The New Mexico Public Regulation Commission on April 1 approved the Public Service Company of New Mexico’s request to abandon the San Juan Generating Station and use securitization bonds through the Energy Transition Act, or ETA, to finance its remaining investment in the plant. The move follows the state Supreme Court’s ruling that the commission must apply the ETA to the closure and replacement of the plant.

The ETA, which took effect in June 2019, includes provisions to issue energy transition bonds for the retirement and workforce training and transition assistance to affected communities. The law requires the state’s utilities to derive at least 50 percent of their electricity from renewable sources like solar and wind by 2030 and 80 percent by 2040 while the remaining share would come from zero-carbon sources by 2045.
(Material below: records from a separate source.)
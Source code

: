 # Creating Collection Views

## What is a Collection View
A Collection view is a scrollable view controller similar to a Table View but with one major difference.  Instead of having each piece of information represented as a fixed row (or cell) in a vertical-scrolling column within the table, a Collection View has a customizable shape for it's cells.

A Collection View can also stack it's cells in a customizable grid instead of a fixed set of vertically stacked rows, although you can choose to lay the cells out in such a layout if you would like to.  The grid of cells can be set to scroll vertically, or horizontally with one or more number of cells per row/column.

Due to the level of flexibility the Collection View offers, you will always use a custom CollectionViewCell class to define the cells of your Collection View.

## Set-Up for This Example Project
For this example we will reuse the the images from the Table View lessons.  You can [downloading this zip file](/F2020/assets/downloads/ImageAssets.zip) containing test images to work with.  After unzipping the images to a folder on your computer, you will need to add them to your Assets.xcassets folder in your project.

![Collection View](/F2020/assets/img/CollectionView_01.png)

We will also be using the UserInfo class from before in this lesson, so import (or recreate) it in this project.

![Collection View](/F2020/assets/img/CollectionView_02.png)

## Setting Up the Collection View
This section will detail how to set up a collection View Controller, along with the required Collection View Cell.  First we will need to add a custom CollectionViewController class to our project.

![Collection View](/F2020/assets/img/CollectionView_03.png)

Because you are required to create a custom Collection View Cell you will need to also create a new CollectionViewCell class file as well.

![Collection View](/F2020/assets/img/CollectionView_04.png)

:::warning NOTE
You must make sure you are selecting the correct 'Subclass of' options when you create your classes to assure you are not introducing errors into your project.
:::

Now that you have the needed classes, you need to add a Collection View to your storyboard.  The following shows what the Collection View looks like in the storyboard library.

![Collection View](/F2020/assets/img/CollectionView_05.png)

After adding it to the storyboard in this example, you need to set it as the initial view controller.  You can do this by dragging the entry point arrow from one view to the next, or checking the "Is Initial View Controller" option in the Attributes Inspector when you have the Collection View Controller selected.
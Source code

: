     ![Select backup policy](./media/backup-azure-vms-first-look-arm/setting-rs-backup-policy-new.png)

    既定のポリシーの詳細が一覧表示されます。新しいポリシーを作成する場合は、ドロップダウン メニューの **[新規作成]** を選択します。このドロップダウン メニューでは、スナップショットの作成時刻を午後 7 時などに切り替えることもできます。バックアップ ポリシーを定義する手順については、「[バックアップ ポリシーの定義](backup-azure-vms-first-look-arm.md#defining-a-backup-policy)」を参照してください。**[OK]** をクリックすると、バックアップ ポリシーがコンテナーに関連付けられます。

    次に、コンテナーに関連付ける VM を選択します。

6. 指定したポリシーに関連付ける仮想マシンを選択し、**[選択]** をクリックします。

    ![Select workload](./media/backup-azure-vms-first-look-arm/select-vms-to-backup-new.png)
The PNM Resources subsidiary filed a consolidated application on July 1, 2019 — after the law became effective — to retire the coal plant in 2020 and replace it with a portfolio of cleaner generating resources. Subsequently, New Mexico Governor Lujan Grisham, Navajo Nation President Jonathan Nez, and the legislators who sponsored the act filed the petition with the Supreme Court following a decision by the commission in July 2019 that placed the abandonment portion of the company’s plan in a January 2019 docket to proceed under the prior law. The “PRC is acting to disrupt ETA implementation and is posturing its dockets to accommodate an ultimate finding that the ETA does not apply to PNM’s Application,” according to the petitioners.

PNM’s integrated resource plan calls for retirement of the utility’s remaining units at the San Juan Generating Station by 2022 and withdrawal from the Four Corners coal plant when the its contracts with that facility end in 2031. To replace the retiring coal capacity, the plan includes solar and wind energy additions, along with the potential for energy storage capacity. The plan would retain the utility’s stake in the Palo Verde nuclear plant.

The company reiterated its commitment to phase out coal-fired generation and is now developing plans to facilitate the exit of its 200-megawatt ownership interest in the coal-fired Four Corners Power Plant.